Microsoft is facing fresh criticism over its handling of user accounts after another customer claimed the company permanently deleted their Microsoft account.
Streamer Joshua Khane shared the situation on X, claiming Microsoft deleted both his account and associated OneDrive storage even after confirming he was the account’s owner and that it had been compromised.
In the post, he wrote: “Microsoft deleted my account and OneDrive!!?? After acknowledging that I’m the owner of the account and that it was compromised? 25 f****** years of data, thousands of euros spent on games?? My son’s baby pictures? gone.”
He continued: “All because Microsoft couldn’t bring back a compromised account?? One of the biggest companies ever couldn’t do that, so they just deleted that s*** like it was nothing?? F****** shame on you!!”



Shame on Microsoft for being a shit company.
However, I don’t recommend backing up to OneDrive, but if you must, you should encrypt on your local machine first. Also, keep a physical backup. Current situation not withstanding, external SSDs are reasonably cheap.
They’re still not out of reach for most people, but the prices are crazy now. A Crucial 1TB that was $70 last August is more than double that now. That said, most people’s data is worth far more than that.
my 4tb SSD i bought 4 years ago for about 150 is now over 2k. It’s insane some of the pricing is now.
SSDs are horrifyingly priced now! I picked up a Samsung external 1TB for 90 last year, over 200 now. I wish I had bought more… it took me FOUR TRIES ordering drives to get a… mediocre deal last month. Still over 300 for a 4TB NVMe! Three cancelled orders before I went to a store in the meat world and they had some.

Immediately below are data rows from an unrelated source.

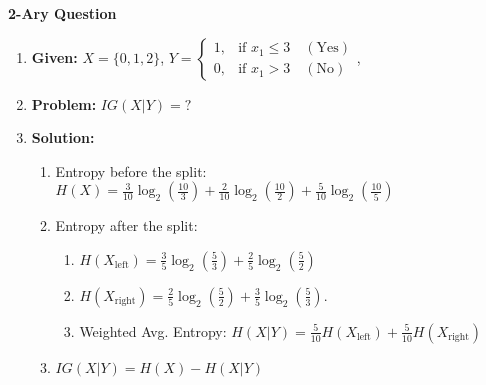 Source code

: \begin{example}
\end{example}

\begin{example} \textbf{2-Ary Question}
    \begin{enumerate}
        \item \textbf{Given:} $X= \{0,1,2\}$, $Y = 
        \begin{cases} 
        1, & \text{if } x_1 \leq 3 \quad (\text{Yes}) \\
        0, & \text{if } x_1 > 3 \quad (\text{No})
        \end{cases}$, 
        \item \textbf{Problem:} $IG(X|Y) = ?$
        \item \textbf{Solution:}
        \begin{enumerate}
            \item Entropy before the split: $H(X) = \frac{3}{10} \log_2\left(\frac{10}{3}\right) + \frac{2}{10} \log_2\left(\frac{10}{2}\right) + \frac{5}{10} \log_2\left(\frac{10}{5}\right)$
            \item Entropy after the split: 
            \begin{enumerate}
                \item $H(X_{\text{left}}) = \frac{3}{5} \log_2 \left(\frac{5}{3}\right) + \frac{2}{5} \log_2 \left(\frac{5}{2}\right)$ 
                \item $H(X_{\text{right}}) = \frac{2}{5} \log_2 \left(\frac{5}{2}\right) + \frac{3}{5} \log_2 \left(\frac{5}{3}\right)$.
                \item Weighted Avg. Entropy: $H(X|Y) = \frac{5}{10} H(X_{\text{left}}) + \frac{5}{10} H(X_{\text{right}})$
            \end{enumerate}
            \item $IG(X|Y) = H(X) - H(X|Y)$
        \end{enumerate}
    \end{enumerate}
\end{example}

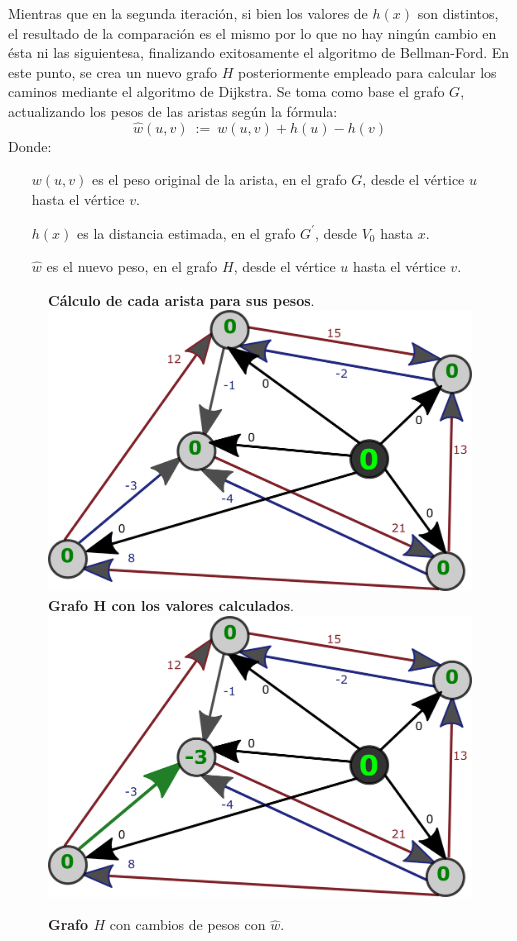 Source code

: \documentclass[../tp2_grupo404.tex]{subfiles}
\begin{document}
Mientras que en la segunda iteración, si bien los valores de $h(x)$
son distintos, el resultado de la comparación es el mismo
por lo que no hay ningún cambio en ésta ni las siguientesa,
finalizando exitosamente el algoritmo de Bellman-Ford.
En este punto, se crea un nuevo grafo $H$ posteriormente empleado
para calcular los caminos mediante el algoritmo de Dijkstra.
Se toma como base el grafo $G$, actualizando los pesos de las aristas
según la fórmula:
$$\hat{w}(u,v)~:=~w(u,v) + h(u) - h(v)$$
Donde:
\begin{itemize}
    \item[$w(u,v)$] es el peso original de la arista, en el grafo $G$, desde el vértice $u$ hasta el vértice $v$.
    \item[$h(x)$] es la distancia estimada, en el grafo $G^\prime$, desde $V_0$ hasta $x$.
    \item[$\hat{w}$] es el nuevo peso, en el grafo $H$, desde el vértice $u$ hasta el vértice $v$.
\end{itemize} 

\begin{figure}[H]
    \centering
    \subcaptionbox
        {\label{fig:FordCambios0}\textbf{Cálculo de cada arista para sus pesos}.}
        {\includegraphics[width=0.4\linewidth,angle=0,origin=c]{out/ford/ford1C.png}}
    \subcaptionbox
        {\label{fig:FordCambios1}\textbf{Grafo H con los valores calculados}.}
        {\includegraphics[width=0.4\linewidth,angle=0,origin=c]{out/ford/ford1D.png}}
    \caption{\label{fig:GrafoH}\textbf{Grafo $H$} con cambios de pesos con $\hat{w}$.}
\end{figure}
\end{document}
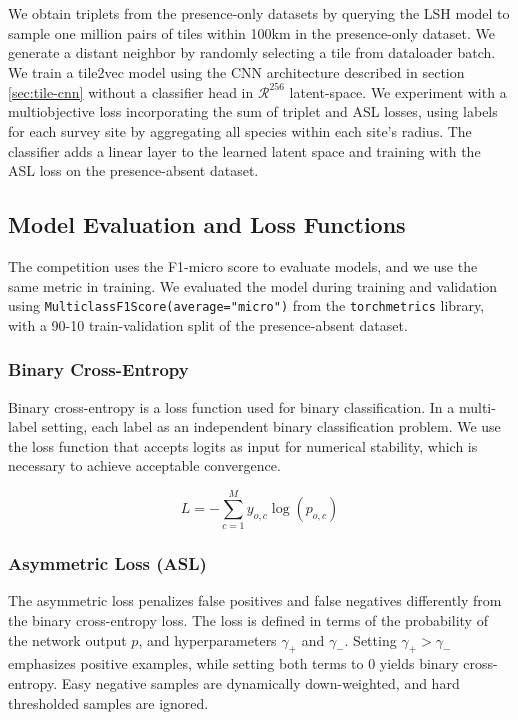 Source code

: We obtain triplets from the presence-only datasets by querying the LSH model to sample one million pairs of tiles within 100km in the presence-only dataset.
We generate a distant neighbor by randomly selecting a tile from dataloader batch.
We train a tile2vec model using the CNN architecture described in section \ref{sec:tile-cnn} without a classifier head in $\mathcal{R}^{256}$ latent-space.
We experiment with a multiobjective loss incorporating the sum of triplet and ASL losses, using labels for each survey site by aggregating all species within each site's radius.
The classifier adds a linear layer to the learned latent space and training with the ASL loss on the presence-absent dataset.

\subsection{Model Evaluation and Loss Functions}

The competition uses the F1-micro score to evaluate models, and we use the same metric in training.
We evaluated the model during training and validation using \texttt{MulticlassF1Score(average="micro")} from the \texttt{torchmetrics} library, with a 90-10 train-validation split of the presence-absent dataset.

\subsubsection{Binary Cross-Entropy}

Binary cross-entropy is a loss function used for binary classification.
In a multi-label setting, each label as an independent binary classification problem.
We use the loss function that accepts logits as input for numerical stability, which is necessary to achieve acceptable convergence.

\begin{equation}
L = -\sum_{c=1}^My_{o,c}\log(p_{o,c})
\end{equation}

\subsubsection{Asymmetric Loss (ASL)}

The asymmetric loss \cite{ridnik2021asymmetric} penalizes false positives and false negatives differently from the binary cross-entropy loss.
The loss is defined in terms of the probability of the network output $p$, and hyperparameters $\gamma_{+}$ and $\gamma_{-}$.
Setting $\gamma_{+} > \gamma_{-}$ emphasizes positive examples, while setting both terms to 0 yields binary cross-entropy.
Easy negative samples are dynamically down-weighted, and hard thresholded samples are ignored.

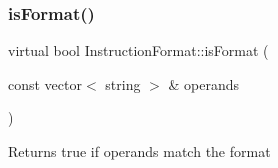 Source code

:\mbox{\label{classInstructionFormat_a9fdcf94dcd7d9a55ba86e7a63f04d1fe}} 
\subsubsection{\texorpdfstring{is\+Format()}{isFormat()}}
{\footnotesize\ttfamily virtual bool Instruction\+Format\+::is\+Format (\begin{DoxyParamCaption}\item[{const vector$<$ string $>$ \&}]{operands }\end{DoxyParamCaption})\hspace{0.3cm}{\ttfamily [pure virtual]}}

Returns true if operands match the format 

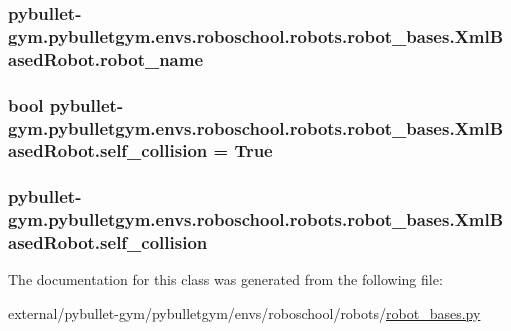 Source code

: \subsubsection[{\texorpdfstring{robot\+\_\+name}{robot_name}}]{\setlength{\rightskip}{0pt plus 5cm}pybullet-\/gym.\+pybulletgym.\+envs.\+roboschool.\+robots.\+robot\+\_\+bases.\+Xml\+Based\+Robot.\+robot\+\_\+name}\hypertarget{classpybullet-gym_1_1pybulletgym_1_1envs_1_1roboschool_1_1robots_1_1robot__bases_1_1_xml_based_robot_a27a9dfbfbfd4f3478cc4ea4ace80af97}{}\label{classpybullet-gym_1_1pybulletgym_1_1envs_1_1roboschool_1_1robots_1_1robot__bases_1_1_xml_based_robot_a27a9dfbfbfd4f3478cc4ea4ace80af97}
\subsubsection[{\texorpdfstring{self\+\_\+collision}{self_collision}}]{\setlength{\rightskip}{0pt plus 5cm}bool pybullet-\/gym.\+pybulletgym.\+envs.\+roboschool.\+robots.\+robot\+\_\+bases.\+Xml\+Based\+Robot.\+self\+\_\+collision = True\hspace{0.3cm}{\ttfamily [static]}}\hypertarget{classpybullet-gym_1_1pybulletgym_1_1envs_1_1roboschool_1_1robots_1_1robot__bases_1_1_xml_based_robot_ab6ba95cc9efcb674bb70711d09755b02}{}\label{classpybullet-gym_1_1pybulletgym_1_1envs_1_1roboschool_1_1robots_1_1robot__bases_1_1_xml_based_robot_ab6ba95cc9efcb674bb70711d09755b02}
\subsubsection[{\texorpdfstring{self\+\_\+collision}{self_collision}}]{\setlength{\rightskip}{0pt plus 5cm}pybullet-\/gym.\+pybulletgym.\+envs.\+roboschool.\+robots.\+robot\+\_\+bases.\+Xml\+Based\+Robot.\+self\+\_\+collision}\hypertarget{classpybullet-gym_1_1pybulletgym_1_1envs_1_1roboschool_1_1robots_1_1robot__bases_1_1_xml_based_robot_ac7498096e02a63a2532196028e673bff}{}\label{classpybullet-gym_1_1pybulletgym_1_1envs_1_1roboschool_1_1robots_1_1robot__bases_1_1_xml_based_robot_ac7498096e02a63a2532196028e673bff}


The documentation for this class was generated from the following file\+:\begin{DoxyCompactItemize}
\item 
external/pybullet-\/gym/pybulletgym/envs/roboschool/robots/\hyperlink{roboschool_2robots_2robot__bases_8py}{robot\+\_\+bases.\+py}\end{DoxyCompactItemize}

Insanity.
Felt this 😭😭😭
I bought 4 1TB drives way back around like 2020-2021 I think, and it was a little under $100, which I covered with an amazon giftcard. It’s been running lovely in my mirror zfs raid for about half a year now. Okay well the shitty Orico drive bay has caused some overheating but otherwise the drives themselves are fine.
Now, like 1 of those drives would be about $70-80+ at cheapest…
You shouldn’t be using SSDs as backups.
I believe that was the advice in the early SSD days, and likely still applies for high write commercial environments.
However, modem SSDs are fine when used in a typical home lab set up.
Correct me if I’m wrong, but that’s my understanding.
Nah, still shouldn’t use them for anything other than backups that you need to access frequently, and that’s only cause their speeds make that better. SSDs don’t like sitting around not being used, and can just drop dead at any time, whereas HDDs generally will show signs of failure long before they actually die.